Debugging With GDB

numba-dppy allows SYCL kernels to be debugged with the GDB debugger. Setting the debug environment variable NUMBA_DPPY_DEBUG (e.g. export NUMBA_DPPY_DEBUG=True) enables the emission of debug information. To disable debugging, unset the variable, i.e, export NUMBA_DPPY_DEBUG=.

Not all GDB features supported by Numba on CPUs are yet supported in numba-dppy. Currently, the following debugging features are available:

  • Source location (filename and line number).

  • Setting break points by the line number.

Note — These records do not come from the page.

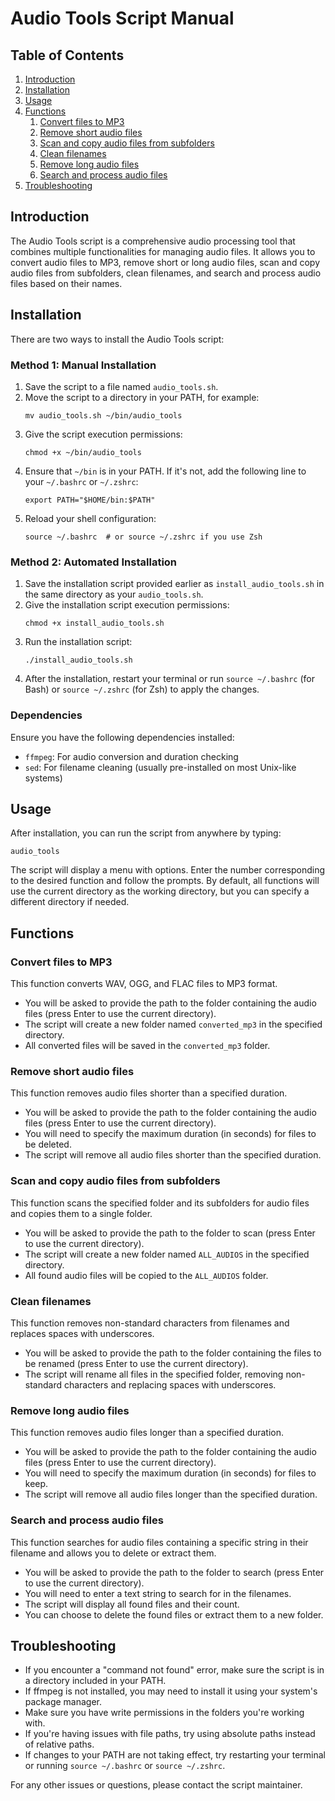 # Audio Tools Script Manual

## Table of Contents
1. [Introduction](#introduction)
2. [Installation](#installation)
3. [Usage](#usage)
4. [Functions](#functions)
   1. [Convert files to MP3](#convert-files-to-mp3)
   2. [Remove short audio files](#remove-short-audio-files)
   3. [Scan and copy audio files from subfolders](#scan-and-copy-audio-files-from-subfolders)
   4. [Clean filenames](#clean-filenames)
   5. [Remove long audio files](#remove-long-audio-files)
   6. [Search and process audio files](#search-and-process-audio-files)
5. [Troubleshooting](#troubleshooting)

## Introduction

The Audio Tools script is a comprehensive audio processing tool that combines multiple functionalities for managing audio files. It allows you to convert audio files to MP3, remove short or long audio files, scan and copy audio files from subfolders, clean filenames, and search and process audio files based on their names.

## Installation

There are two ways to install the Audio Tools script:

### Method 1: Manual Installation

1. Save the script to a file named `audio_tools.sh`.
2. Move the script to a directory in your PATH, for example:
   ```
   mv audio_tools.sh ~/bin/audio_tools
   ```
3. Give the script execution permissions:
   ```
   chmod +x ~/bin/audio_tools
   ```
4. Ensure that `~/bin` is in your PATH. If it's not, add the following line to your `~/.bashrc` or `~/.zshrc`:
   ```
   export PATH="$HOME/bin:$PATH"
   ```
5. Reload your shell configuration:
   ```
   source ~/.bashrc  # or source ~/.zshrc if you use Zsh
   ```

### Method 2: Automated Installation

1. Save the installation script provided earlier as `install_audio_tools.sh` in the same directory as your `audio_tools.sh`.
2. Give the installation script execution permissions:
   ```
   chmod +x install_audio_tools.sh
   ```
3. Run the installation script:
   ```
   ./install_audio_tools.sh
   ```
4. After the installation, restart your terminal or run `source ~/.bashrc` (for Bash) or `source ~/.zshrc` (for Zsh) to apply the changes.

### Dependencies

Ensure you have the following dependencies installed:
- `ffmpeg`: For audio conversion and duration checking
- `sed`: For filename cleaning (usually pre-installed on most Unix-like systems)

## Usage

After installation, you can run the script from anywhere by typing:

```
audio_tools
```

The script will display a menu with options. Enter the number corresponding to the desired function and follow the prompts. By default, all functions will use the current directory as the working directory, but you can specify a different directory if needed.

## Functions

### Convert files to MP3

This function converts WAV, OGG, and FLAC files to MP3 format.

- You will be asked to provide the path to the folder containing the audio files (press Enter to use the current directory).
- The script will create a new folder named `converted_mp3` in the specified directory.
- All converted files will be saved in the `converted_mp3` folder.

### Remove short audio files

This function removes audio files shorter than a specified duration.

- You will be asked to provide the path to the folder containing the audio files (press Enter to use the current directory).
- You will need to specify the maximum duration (in seconds) for files to be deleted.
- The script will remove all audio files shorter than the specified duration.

### Scan and copy audio files from subfolders

This function scans the specified folder and its subfolders for audio files and copies them to a single folder.

- You will be asked to provide the path to the folder to scan (press Enter to use the current directory).
- The script will create a new folder named `ALL_AUDIOS` in the specified directory.
- All found audio files will be copied to the `ALL_AUDIOS` folder.

### Clean filenames

This function removes non-standard characters from filenames and replaces spaces with underscores.

- You will be asked to provide the path to the folder containing the files to be renamed (press Enter to use the current directory).
- The script will rename all files in the specified folder, removing non-standard characters and replacing spaces with underscores.

### Remove long audio files

This function removes audio files longer than a specified duration.

- You will be asked to provide the path to the folder containing the audio files (press Enter to use the current directory).
- You will need to specify the maximum duration (in seconds) for files to keep.
- The script will remove all audio files longer than the specified duration.

### Search and process audio files

This function searches for audio files containing a specific string in their filename and allows you to delete or extract them.

- You will be asked to provide the path to the folder to search (press Enter to use the current directory).
- You will need to enter a text string to search for in the filenames.
- The script will display all found files and their count.
- You can choose to delete the found files or extract them to a new folder.

## Troubleshooting

- If you encounter a "command not found" error, make sure the script is in a directory included in your PATH.
- If ffmpeg is not installed, you may need to install it using your system's package manager.
- Make sure you have write permissions in the folders you're working with.
- If you're having issues with file paths, try using absolute paths instead of relative paths.
- If changes to your PATH are not taking effect, try restarting your terminal or running `source ~/.bashrc` or `source ~/.zshrc`.

For any other issues or questions, please contact the script maintainer.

  • Stepping over break points.

Requirements

Intel® Distribution for GDB is needed for numba-dppy’s debugging features to work. Intel® Distribution for GDB is part of Intel oneApi and the relevant documentation can be found at Intel® Distribution for GDB documentation.

Example of GDB usage

$ export NUMBA_DPPY_DEBUG=True
$ gdb-oneapi -q python
(gdb) break numba_dppy/examples/sum.py:14  # Assumes the kernel is in file sum.py, at line 14
(gdb) run sum.py

For example, given the following numba-dppy kernel code:

import numpy as np
import numba_dppy as dppy
import dpctl

@dppy.kernel
def data_parallel_sum(a, b, c):
    i = dppy.get_global_id(0)
    c[i] = a[i] + b[i]

global_size = 10
N = global_size

a = np.array(np.random.random(N), dtype=np.float32)
b = np.array(np.random.random(N), dtype=np.float32)
c = np.ones_like(a)

with dpctl.device_context("opencl:gpu") as gpu_queue:
    data_parallel_sum[global_size, dppy.DEFAULT_LOCAL_SIZE](a, b, c)

GDB output:

Thread 2.2 hit Breakpoint 1,  with SIMD lanes [0-7], dppl_py_devfn__5F__5F_main_5F__5F__2E_data_5F_parallel_5F_sum_24_1_2E_array_28_float32_2C__20_1d_2C__20_C_29__2E_array_28_float32_2C__20_1d_2C__20_C_29__2E_array_28_float32_2C__20_1d_2C__20_C_29_ () at sum.py:14
14          i = dppy.get_global_id(0)
(gdb)
(gdb) n  # Making step
15          c[i] = a[i] + b[i]

Limitations

Currently, numba-dppy provides only initial support of debugging SYCL kernels. The following functionalities are not supported :

  • Printing kernel local variables (e.g. info locals).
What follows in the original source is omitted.